### Task item
A single stretch of the material below is to be transcribed exactly, starting at the line with "of continuous signs." and ending after the line with "Cihan Camgoz, Oscar".

### Information given
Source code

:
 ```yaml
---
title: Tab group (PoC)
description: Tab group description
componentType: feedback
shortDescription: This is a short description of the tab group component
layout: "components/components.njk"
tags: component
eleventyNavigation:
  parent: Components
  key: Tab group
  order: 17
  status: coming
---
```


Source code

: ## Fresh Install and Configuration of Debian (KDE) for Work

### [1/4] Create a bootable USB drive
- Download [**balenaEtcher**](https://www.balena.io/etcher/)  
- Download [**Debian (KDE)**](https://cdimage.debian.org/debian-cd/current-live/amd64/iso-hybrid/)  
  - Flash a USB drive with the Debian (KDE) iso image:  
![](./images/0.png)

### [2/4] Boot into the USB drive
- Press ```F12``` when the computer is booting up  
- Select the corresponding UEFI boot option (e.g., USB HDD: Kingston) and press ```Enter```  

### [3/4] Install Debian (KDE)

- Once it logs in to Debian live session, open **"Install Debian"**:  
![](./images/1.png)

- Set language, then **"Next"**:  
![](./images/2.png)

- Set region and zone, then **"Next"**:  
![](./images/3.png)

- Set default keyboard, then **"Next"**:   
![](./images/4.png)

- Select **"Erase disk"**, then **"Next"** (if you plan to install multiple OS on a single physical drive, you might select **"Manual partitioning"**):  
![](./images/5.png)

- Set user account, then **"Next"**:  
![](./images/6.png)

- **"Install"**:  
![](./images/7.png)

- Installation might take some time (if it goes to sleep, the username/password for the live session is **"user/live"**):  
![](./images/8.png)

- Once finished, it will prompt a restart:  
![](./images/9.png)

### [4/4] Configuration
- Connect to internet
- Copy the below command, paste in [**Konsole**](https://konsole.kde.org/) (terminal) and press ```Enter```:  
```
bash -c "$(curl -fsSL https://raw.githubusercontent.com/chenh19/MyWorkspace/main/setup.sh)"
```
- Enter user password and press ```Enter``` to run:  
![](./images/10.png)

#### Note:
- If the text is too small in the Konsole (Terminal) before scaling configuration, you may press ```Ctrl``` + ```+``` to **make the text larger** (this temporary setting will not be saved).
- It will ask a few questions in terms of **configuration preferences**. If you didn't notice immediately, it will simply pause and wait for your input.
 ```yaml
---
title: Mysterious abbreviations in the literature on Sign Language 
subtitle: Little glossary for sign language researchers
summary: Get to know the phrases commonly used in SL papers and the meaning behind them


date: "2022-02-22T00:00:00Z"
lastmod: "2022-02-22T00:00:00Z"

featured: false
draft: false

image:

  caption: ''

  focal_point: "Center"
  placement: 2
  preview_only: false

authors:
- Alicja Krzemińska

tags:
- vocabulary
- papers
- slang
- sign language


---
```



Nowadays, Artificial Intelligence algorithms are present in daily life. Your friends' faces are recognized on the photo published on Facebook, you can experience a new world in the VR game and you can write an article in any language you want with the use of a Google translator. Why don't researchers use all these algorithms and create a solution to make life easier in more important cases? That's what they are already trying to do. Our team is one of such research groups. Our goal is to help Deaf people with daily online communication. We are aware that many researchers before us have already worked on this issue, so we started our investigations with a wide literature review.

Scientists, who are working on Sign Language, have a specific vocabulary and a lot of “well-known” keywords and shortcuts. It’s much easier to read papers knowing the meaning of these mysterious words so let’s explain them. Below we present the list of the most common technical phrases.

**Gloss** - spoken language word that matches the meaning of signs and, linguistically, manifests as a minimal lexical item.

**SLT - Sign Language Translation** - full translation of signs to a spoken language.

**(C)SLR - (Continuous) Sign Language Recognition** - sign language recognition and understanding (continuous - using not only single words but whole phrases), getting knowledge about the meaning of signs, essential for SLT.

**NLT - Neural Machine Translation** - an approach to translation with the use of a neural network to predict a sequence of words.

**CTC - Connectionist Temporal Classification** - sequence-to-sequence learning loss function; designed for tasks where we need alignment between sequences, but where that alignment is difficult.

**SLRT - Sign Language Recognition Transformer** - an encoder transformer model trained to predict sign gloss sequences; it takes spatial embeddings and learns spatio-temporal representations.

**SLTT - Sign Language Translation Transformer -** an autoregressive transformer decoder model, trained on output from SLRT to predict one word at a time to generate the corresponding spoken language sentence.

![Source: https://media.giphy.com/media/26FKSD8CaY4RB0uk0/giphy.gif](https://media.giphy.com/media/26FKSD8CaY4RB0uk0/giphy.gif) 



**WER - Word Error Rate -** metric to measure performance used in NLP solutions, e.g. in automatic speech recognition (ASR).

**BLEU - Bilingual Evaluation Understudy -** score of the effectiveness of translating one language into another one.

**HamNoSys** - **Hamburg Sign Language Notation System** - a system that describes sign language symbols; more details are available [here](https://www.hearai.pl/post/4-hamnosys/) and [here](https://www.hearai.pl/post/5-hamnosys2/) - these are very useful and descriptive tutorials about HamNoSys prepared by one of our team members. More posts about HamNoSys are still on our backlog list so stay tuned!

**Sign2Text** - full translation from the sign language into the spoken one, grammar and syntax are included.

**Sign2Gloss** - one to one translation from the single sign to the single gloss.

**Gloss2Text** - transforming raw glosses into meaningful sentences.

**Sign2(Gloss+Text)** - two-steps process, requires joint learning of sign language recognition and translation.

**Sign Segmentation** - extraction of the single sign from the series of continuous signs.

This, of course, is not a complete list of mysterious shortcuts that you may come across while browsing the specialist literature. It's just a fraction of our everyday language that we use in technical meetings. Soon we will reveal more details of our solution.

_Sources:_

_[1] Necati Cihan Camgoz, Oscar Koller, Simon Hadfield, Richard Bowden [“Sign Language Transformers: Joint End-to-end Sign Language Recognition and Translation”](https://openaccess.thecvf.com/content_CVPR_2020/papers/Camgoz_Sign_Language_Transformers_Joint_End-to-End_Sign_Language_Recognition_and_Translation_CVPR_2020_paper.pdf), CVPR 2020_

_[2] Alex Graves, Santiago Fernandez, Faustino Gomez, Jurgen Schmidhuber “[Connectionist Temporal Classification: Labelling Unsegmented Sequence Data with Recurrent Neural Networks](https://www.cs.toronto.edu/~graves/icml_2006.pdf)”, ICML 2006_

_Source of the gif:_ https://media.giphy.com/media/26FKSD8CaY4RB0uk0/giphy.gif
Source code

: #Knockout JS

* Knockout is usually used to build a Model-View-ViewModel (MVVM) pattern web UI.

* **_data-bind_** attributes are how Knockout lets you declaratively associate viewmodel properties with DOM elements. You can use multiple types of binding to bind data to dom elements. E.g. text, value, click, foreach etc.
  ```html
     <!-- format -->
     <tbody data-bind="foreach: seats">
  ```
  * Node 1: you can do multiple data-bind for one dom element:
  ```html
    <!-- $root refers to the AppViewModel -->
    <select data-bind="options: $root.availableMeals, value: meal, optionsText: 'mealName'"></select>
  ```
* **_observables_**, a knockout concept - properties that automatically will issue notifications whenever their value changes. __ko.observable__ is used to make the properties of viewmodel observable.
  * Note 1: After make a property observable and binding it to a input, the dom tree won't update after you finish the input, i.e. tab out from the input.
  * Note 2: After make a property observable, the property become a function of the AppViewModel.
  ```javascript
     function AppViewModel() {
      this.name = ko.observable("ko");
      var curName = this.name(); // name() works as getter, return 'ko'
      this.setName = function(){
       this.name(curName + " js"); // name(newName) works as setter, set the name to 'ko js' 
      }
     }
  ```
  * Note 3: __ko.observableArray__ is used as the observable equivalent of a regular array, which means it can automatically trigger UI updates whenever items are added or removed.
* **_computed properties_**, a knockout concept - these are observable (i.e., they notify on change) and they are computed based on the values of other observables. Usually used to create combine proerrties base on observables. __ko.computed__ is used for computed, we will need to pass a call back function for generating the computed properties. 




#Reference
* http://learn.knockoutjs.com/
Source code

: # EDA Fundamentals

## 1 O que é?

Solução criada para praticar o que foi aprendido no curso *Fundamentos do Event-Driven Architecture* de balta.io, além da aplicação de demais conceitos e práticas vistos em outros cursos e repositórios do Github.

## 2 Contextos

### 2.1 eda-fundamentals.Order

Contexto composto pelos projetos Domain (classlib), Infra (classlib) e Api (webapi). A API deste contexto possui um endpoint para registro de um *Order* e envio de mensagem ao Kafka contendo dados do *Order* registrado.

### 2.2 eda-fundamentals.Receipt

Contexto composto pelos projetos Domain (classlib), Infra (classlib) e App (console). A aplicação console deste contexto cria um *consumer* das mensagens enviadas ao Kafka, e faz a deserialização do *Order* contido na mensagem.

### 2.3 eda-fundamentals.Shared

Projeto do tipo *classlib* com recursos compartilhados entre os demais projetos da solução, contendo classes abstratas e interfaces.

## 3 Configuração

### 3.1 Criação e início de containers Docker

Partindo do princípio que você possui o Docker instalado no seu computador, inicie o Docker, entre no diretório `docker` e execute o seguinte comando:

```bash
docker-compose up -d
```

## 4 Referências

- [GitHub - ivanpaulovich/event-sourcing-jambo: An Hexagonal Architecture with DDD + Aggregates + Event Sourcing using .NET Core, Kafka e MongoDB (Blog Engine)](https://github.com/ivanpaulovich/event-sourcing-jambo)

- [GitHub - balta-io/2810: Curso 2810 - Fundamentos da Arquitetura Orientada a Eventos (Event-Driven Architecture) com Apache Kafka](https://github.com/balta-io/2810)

### Response to the task
**Sign Segmentation** - extraction of the single sign from the series of continuous signs.

This, of course, is not a complete list of mysterious shortcuts that you may come across while browsing the specialist literature. It's just a fraction of our everyday language that we use in technical meetings. Soon we will reveal more details of our solution.

_Sources:_

_[1] Necati Cihan Camgoz, Oscar Koller, Simon Hadfield, Richard Bowden [“Sign Language Transformers: Joint End-to-end Sign Language Recognition and Translation”](https://openaccess.thecvf.com/content_CVPR_2020/papers/Camgoz_Sign_Language_Transformers_Joint_End-to-End_Sign_Language_Recognition_and_Translation_CVPR_2020_paper.pdf), CVPR 2020_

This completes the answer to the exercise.